Records drawn from a dataset >>
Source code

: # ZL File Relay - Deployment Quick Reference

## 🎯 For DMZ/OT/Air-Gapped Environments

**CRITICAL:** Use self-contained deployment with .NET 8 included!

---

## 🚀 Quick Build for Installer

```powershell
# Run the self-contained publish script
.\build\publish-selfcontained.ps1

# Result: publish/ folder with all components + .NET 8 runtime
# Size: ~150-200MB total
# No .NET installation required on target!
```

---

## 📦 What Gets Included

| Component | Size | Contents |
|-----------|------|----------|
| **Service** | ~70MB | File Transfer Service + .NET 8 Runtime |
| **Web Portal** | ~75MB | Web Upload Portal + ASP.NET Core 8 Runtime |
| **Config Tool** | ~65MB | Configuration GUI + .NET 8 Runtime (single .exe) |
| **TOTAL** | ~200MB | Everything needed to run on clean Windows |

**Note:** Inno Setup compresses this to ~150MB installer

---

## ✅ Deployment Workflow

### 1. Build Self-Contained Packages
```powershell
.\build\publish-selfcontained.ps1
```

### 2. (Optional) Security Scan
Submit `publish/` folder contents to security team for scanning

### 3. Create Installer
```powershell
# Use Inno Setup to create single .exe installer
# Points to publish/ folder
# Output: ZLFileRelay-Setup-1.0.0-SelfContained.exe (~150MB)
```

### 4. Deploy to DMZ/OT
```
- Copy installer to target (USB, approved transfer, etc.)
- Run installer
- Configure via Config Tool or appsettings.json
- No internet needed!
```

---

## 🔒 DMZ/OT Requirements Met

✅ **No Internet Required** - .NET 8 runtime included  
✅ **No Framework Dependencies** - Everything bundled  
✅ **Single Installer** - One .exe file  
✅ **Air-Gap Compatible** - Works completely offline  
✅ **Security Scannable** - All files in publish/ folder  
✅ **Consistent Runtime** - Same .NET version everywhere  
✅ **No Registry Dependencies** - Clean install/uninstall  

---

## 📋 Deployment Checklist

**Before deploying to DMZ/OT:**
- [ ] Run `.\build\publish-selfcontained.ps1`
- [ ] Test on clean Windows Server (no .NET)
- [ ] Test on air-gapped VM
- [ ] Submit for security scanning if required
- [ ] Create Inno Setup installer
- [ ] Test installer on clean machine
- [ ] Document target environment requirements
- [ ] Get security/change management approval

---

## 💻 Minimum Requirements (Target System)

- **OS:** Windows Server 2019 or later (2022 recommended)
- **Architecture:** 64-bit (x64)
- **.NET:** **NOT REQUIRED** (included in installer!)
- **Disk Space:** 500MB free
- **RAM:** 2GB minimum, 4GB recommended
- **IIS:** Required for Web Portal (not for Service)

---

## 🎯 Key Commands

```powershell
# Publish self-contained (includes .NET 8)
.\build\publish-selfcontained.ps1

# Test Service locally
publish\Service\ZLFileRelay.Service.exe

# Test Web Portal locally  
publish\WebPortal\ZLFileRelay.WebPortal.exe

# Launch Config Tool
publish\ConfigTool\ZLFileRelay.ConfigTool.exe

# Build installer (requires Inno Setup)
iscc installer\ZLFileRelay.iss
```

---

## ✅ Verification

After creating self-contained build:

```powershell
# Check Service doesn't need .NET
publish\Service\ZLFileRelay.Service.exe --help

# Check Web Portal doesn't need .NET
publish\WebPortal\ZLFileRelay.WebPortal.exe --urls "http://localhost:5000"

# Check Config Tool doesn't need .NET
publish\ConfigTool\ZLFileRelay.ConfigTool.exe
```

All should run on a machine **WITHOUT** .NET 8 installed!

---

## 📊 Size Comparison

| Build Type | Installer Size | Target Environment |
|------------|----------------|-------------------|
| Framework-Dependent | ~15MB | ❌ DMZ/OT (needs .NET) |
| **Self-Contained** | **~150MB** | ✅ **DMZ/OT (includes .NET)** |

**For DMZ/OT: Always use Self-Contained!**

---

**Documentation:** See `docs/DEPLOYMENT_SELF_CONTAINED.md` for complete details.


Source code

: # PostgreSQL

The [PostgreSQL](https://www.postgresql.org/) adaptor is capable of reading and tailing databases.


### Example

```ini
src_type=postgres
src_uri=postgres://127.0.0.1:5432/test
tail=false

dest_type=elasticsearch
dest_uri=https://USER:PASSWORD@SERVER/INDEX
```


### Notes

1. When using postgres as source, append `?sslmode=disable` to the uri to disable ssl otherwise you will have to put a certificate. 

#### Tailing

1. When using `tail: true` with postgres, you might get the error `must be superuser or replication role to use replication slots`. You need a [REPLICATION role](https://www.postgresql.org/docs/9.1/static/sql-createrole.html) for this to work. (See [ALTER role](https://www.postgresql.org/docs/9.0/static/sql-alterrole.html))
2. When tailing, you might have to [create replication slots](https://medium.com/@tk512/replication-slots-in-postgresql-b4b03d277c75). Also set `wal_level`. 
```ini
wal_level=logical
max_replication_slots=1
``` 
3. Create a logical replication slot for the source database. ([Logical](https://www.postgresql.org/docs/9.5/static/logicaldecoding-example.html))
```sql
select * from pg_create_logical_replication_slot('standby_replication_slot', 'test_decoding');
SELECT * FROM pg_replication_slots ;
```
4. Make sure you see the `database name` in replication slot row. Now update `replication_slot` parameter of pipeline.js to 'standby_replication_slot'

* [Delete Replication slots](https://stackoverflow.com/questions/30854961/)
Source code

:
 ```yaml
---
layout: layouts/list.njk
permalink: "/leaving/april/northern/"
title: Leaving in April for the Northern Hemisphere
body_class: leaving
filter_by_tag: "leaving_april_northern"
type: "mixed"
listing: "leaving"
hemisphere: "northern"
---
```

...

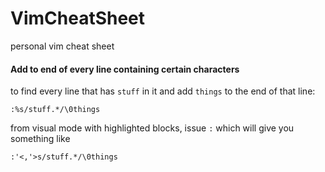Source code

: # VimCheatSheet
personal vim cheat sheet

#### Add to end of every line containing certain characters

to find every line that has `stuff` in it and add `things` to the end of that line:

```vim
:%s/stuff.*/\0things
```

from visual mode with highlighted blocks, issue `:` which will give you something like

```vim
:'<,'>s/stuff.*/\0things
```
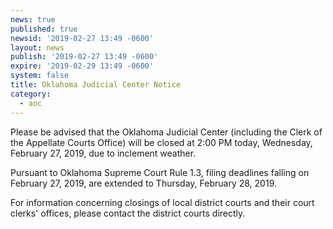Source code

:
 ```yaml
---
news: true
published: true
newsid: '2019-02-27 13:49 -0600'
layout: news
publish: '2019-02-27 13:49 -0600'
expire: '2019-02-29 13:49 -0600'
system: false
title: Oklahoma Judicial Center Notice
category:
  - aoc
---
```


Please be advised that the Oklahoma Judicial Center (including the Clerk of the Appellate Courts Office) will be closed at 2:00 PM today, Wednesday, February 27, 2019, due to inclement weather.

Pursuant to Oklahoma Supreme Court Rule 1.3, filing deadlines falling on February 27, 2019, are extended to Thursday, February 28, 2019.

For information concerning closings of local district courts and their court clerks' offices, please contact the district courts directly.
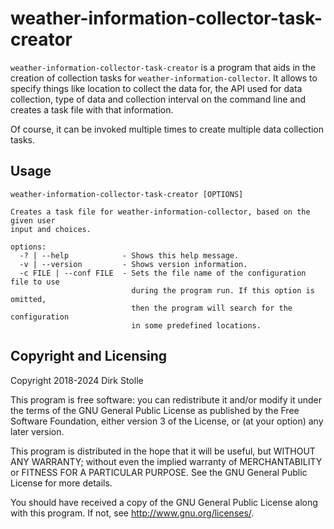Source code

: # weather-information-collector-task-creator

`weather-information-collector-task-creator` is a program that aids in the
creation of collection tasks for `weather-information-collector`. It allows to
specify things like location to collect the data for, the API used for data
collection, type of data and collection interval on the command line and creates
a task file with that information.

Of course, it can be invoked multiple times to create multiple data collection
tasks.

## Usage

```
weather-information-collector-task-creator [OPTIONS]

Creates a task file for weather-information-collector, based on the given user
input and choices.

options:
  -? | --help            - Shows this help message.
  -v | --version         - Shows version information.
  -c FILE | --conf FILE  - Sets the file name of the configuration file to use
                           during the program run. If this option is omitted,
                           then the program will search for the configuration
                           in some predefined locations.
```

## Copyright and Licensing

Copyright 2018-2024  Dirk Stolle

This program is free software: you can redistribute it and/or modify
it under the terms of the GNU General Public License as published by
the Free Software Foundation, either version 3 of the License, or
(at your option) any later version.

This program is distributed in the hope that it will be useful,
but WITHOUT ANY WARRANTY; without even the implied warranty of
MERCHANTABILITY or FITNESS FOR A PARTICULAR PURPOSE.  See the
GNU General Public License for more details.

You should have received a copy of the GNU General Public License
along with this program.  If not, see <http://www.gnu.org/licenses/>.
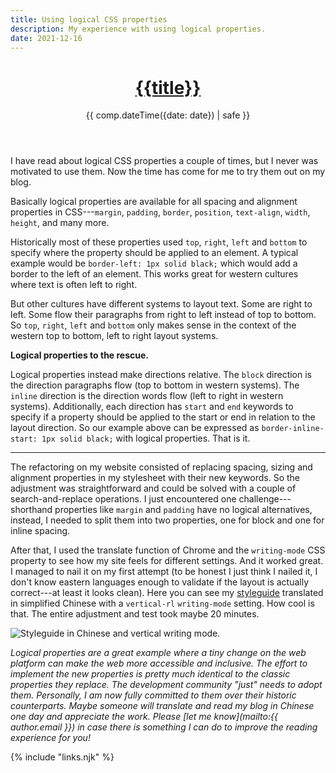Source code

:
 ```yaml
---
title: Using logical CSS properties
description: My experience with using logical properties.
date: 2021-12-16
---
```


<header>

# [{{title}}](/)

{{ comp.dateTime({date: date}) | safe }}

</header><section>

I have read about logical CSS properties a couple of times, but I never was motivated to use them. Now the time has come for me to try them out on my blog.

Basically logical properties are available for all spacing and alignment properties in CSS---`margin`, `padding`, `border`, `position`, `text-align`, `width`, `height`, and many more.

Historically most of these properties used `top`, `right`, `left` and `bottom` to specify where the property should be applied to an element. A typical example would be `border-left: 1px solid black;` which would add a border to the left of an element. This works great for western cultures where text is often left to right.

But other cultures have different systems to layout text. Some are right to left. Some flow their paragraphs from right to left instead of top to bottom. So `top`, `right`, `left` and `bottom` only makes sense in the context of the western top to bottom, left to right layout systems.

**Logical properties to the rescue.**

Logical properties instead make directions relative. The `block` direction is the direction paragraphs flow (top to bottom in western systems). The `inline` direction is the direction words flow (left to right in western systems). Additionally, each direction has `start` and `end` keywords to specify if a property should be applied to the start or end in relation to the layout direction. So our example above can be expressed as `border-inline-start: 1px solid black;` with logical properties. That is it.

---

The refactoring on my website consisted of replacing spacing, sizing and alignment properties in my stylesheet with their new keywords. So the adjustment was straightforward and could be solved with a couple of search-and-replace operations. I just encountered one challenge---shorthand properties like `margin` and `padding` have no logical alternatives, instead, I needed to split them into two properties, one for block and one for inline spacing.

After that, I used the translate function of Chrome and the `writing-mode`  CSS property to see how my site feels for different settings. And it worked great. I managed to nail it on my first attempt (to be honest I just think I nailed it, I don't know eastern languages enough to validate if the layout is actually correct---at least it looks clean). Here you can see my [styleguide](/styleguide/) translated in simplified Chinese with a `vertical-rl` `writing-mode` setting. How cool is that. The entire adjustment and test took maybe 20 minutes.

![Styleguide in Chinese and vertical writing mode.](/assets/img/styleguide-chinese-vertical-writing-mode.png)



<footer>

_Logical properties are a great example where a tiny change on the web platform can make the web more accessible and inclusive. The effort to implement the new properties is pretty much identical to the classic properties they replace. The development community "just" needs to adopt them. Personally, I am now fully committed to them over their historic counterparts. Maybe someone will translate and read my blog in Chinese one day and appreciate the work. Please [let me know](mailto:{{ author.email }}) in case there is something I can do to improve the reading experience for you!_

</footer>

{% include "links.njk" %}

Task details >> With "Center" as the string to match, show every line of the entries above that has it.

Your solution >>
title: Oklahoma Judicial Center Notice
Please be advised that the Oklahoma Judicial Center (including the Clerk of the Appellate Courts Office) will be closed at 2:00 PM today, Wednesday, February 27, 2019, due to inclement weather.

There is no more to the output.